The required output is the lines below from the line containing "- [.NET Core CLI" to the line containing "## Local installation", inclusive, retyped exactly. No other lines belong in it.

======== Source data

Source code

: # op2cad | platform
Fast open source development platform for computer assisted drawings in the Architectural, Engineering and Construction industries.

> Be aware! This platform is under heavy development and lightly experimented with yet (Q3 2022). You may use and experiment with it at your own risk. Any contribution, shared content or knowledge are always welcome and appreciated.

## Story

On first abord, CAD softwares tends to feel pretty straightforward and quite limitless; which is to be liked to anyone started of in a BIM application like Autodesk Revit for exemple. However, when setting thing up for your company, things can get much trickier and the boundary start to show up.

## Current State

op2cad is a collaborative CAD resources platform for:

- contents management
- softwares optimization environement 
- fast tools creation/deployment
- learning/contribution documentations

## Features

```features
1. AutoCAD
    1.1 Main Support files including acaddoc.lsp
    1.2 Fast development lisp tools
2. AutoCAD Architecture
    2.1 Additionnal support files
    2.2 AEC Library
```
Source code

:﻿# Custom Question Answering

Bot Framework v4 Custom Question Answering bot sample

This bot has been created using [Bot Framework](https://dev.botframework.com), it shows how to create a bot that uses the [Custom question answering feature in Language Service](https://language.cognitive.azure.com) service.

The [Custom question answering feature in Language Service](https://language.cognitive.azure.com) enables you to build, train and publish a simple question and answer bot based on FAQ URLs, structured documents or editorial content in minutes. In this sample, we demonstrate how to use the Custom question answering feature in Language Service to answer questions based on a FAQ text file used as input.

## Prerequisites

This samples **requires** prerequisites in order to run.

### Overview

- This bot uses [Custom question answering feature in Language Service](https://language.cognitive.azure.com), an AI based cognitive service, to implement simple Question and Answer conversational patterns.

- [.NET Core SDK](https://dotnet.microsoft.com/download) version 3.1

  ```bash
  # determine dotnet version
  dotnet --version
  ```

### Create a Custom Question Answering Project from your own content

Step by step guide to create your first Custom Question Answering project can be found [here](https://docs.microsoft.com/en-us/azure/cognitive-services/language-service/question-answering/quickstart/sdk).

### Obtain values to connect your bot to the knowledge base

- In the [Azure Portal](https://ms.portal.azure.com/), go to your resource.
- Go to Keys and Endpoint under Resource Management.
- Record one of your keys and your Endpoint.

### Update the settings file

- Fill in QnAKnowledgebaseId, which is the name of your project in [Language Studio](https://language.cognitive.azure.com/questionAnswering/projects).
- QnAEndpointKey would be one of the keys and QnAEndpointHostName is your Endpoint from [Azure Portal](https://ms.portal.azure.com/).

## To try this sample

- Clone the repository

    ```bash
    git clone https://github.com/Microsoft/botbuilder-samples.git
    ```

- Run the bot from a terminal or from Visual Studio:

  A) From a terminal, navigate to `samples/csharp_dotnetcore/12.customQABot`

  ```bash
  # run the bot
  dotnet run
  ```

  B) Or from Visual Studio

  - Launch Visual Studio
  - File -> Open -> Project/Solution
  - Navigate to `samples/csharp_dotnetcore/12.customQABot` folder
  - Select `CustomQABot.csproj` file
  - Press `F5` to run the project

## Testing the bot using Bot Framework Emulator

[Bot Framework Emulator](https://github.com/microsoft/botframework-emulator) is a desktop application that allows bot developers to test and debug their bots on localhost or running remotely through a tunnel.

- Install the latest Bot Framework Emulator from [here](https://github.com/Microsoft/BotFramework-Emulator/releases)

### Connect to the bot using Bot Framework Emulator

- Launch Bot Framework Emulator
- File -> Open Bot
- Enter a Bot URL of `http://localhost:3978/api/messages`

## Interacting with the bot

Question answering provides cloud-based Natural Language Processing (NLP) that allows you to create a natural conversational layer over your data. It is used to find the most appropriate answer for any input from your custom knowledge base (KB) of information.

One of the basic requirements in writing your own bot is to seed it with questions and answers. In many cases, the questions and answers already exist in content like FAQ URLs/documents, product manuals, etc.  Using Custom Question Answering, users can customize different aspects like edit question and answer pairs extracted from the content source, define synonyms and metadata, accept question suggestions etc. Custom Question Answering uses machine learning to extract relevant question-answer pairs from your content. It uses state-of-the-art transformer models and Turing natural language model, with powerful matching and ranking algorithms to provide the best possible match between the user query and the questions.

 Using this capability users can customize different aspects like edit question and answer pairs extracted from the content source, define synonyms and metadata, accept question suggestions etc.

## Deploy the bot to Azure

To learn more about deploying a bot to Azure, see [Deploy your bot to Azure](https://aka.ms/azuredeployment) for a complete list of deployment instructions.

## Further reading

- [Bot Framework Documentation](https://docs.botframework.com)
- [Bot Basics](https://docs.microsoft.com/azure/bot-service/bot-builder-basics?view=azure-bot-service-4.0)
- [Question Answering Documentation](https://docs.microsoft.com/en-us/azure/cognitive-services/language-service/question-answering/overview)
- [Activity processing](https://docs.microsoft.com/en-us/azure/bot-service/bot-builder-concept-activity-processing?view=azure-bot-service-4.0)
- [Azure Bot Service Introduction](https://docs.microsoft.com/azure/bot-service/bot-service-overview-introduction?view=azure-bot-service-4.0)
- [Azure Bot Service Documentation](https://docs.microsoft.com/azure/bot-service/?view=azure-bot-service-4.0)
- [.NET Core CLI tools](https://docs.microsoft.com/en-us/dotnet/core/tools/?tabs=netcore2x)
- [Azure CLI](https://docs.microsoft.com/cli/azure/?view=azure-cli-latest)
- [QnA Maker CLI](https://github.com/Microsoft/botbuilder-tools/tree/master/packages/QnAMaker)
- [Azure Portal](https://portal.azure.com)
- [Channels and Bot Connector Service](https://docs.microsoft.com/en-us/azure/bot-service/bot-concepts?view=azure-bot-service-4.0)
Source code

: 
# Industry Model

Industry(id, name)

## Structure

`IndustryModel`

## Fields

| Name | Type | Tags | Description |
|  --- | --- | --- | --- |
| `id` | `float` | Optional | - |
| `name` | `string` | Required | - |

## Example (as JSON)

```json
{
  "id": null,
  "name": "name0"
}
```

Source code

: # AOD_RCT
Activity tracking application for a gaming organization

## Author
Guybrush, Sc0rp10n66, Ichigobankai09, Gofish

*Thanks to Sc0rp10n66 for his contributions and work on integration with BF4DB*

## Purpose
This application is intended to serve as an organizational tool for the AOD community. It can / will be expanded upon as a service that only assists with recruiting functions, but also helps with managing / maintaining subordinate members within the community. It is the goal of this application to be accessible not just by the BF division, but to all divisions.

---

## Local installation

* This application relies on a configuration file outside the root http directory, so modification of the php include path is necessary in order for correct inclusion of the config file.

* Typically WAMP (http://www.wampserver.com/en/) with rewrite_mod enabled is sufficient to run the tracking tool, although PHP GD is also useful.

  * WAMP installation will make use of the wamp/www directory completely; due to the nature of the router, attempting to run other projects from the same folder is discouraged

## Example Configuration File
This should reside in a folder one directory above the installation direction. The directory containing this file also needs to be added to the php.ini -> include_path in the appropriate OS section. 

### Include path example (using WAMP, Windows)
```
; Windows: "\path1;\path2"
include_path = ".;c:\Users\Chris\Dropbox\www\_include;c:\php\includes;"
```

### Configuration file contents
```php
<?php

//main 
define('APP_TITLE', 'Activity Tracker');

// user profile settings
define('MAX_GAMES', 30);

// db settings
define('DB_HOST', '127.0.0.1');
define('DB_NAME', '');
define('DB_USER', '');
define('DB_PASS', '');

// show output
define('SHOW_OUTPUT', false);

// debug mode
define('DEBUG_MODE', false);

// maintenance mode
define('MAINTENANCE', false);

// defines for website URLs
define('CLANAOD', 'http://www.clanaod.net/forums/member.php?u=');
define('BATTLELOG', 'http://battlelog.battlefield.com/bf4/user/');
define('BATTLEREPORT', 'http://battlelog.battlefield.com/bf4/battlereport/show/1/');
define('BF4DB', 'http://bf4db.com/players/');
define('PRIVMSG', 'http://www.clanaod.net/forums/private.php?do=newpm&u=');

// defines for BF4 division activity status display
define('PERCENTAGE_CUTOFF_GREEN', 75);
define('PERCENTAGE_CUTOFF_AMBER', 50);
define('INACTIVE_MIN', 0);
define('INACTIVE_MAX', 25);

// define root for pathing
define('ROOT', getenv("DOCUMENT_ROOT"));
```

================

● **Expected output**
- [.NET Core CLI tools](https://docs.microsoft.com/en-us/dotnet/core/tools/?tabs=netcore2x)
- [Azure CLI](https://docs.microsoft.com/cli/azure/?view=azure-cli-latest)
- [QnA Maker CLI](https://github.com/Microsoft/botbuilder-tools/tree/master/packages/QnAMaker)
- [Azure Portal](https://portal.azure.com)
- [Channels and Bot Connector Service](https://docs.microsoft.com/en-us/azure/bot-service/bot-concepts?view=azure-bot-service-4.0)
Source code

: 
# Industry Model

Industry(id, name)

## Structure

`IndustryModel`

## Fields

| Name | Type | Tags | Description |
|  --- | --- | --- | --- |
| `id` | `float` | Optional | - |
| `name` | `string` | Required | - |

## Example (as JSON)

```json
{
  "id": null,
  "name": "name0"
}
```

Source code

: # AOD_RCT
Activity tracking application for a gaming organization

## Author
Guybrush, Sc0rp10n66, Ichigobankai09, Gofish

*Thanks to Sc0rp10n66 for his contributions and work on integration with BF4DB*

## Purpose
This application is intended to serve as an organizational tool for the AOD community. It can / will be expanded upon as a service that only assists with recruiting functions, but also helps with managing / maintaining subordinate members within the community. It is the goal of this application to be accessible not just by the BF division, but to all divisions.

---

## Local installation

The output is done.